Date: Thursday September 25, 16:50–17:40 (GMT+2)
Session Chair: Ashmi Banerjee

Dynamic Fairness-aware Recommendation Through Multi-agent Social Choice
by Amanda Aird, Paresha Farastu, Joshua Sun, Elena Štefancová, Cassidy All, Amy Voida, Nicholas Mattei, Robin Burke

Algorithmic fairness in the context of personalized recommendation presents significantly different challenges to those commonly encountered in classification tasks. Researchers studying classification have generally considered fairness to be a matter of achieving equality of outcomes (or some other metric) between a protected and unprotected group, and built algorithmic interventions on this basis. We argue that fairness in real-world application settings in general, and especially in the context of personalized recommendation, is much more complex and multi-faceted, requiring a more general approach.

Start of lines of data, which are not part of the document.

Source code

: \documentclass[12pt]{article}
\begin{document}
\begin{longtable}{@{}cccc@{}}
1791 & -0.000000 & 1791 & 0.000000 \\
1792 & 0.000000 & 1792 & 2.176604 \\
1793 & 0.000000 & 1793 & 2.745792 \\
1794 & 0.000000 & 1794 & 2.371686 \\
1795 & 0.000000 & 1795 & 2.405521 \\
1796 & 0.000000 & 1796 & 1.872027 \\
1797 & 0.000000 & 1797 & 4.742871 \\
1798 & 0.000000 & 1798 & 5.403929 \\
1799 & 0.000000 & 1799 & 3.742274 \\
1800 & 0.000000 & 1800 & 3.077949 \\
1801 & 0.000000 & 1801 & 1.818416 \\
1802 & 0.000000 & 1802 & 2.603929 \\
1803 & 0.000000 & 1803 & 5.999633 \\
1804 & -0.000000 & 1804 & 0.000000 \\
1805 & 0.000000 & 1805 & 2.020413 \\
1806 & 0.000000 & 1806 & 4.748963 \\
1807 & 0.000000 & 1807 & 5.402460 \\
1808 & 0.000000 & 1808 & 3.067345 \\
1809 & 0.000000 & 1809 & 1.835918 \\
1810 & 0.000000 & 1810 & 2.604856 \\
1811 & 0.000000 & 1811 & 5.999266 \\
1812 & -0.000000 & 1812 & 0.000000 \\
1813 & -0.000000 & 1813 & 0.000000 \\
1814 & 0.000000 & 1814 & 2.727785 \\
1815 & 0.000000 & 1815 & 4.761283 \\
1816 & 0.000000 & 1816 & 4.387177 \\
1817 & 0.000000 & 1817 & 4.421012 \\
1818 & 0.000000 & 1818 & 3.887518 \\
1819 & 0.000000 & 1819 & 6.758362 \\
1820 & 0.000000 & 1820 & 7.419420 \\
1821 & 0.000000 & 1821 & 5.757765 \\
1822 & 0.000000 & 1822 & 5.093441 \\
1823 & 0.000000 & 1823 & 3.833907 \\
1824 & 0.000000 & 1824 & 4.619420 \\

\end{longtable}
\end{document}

To address the fundamental problem of fairness in the presence of multiple stakeholders, with different definitions of fairness, we propose the Social Choice for Recommendation Under Fairness — Dynamic (SCRUF-D) architecture, which formalizes multistakeholder fairness in recommender systems as a two-stage social choice problem. In particular, we express recommendation fairness as a combination of an allocation and an aggregation problem, which integrate both fairness concerns and personalized recommendation provisions, and derive new recommendation techniques based on this formulation. We demonstrate the ability of our framework to dynamically incorporate multiple fairness concerns using both real-world and synthetic datasets.

Full text in ACM Digital Library
On the challenges of studying bias in Recommender Systems: The effect of data characteristics and algorithm configuration
by Savvina Daniil, Manel Slokom, Mirjam Cuper, Cynthia C. S. Liem, Jacco van Ossenbruggen, Laura Hollink

Statements on the propagation of bias by recommender systems are often hard to verify or falsify. Research on bias tends to draw from a small pool of publicly available datasets and is therefore bound by their specific properties. Additionally, implementation choices are often not explicitly described or motivated in research, while they may have an effect on bias propagation. In this paper, we explore the challenges of measuring and reporting popularity bias. We showcase the impact of data properties and algorithm configurations on popularity bias by combining real and synthetic data with well known recommender systems frameworks. First, we identify data characteristics that might impact popularity bias, and explore their presence in a set of available online datasets. Accordingly, we generate various datasets that combine these characteristics. Second, we locate algorithm configurations that vary across implementations in literature. We evaluate popularity bias for a number of datasets, three real and five synthetic, and configurations, and offer insights on their joint effect. We find that, depending on the data characteristics, various configurations of the algorithms examined can lead to different conclusions regarding the propagation of popularity bias. These results motivate the need for explicitly addressing algorithmic configuration and data properties when reporting and interpreting bias in recommender systems.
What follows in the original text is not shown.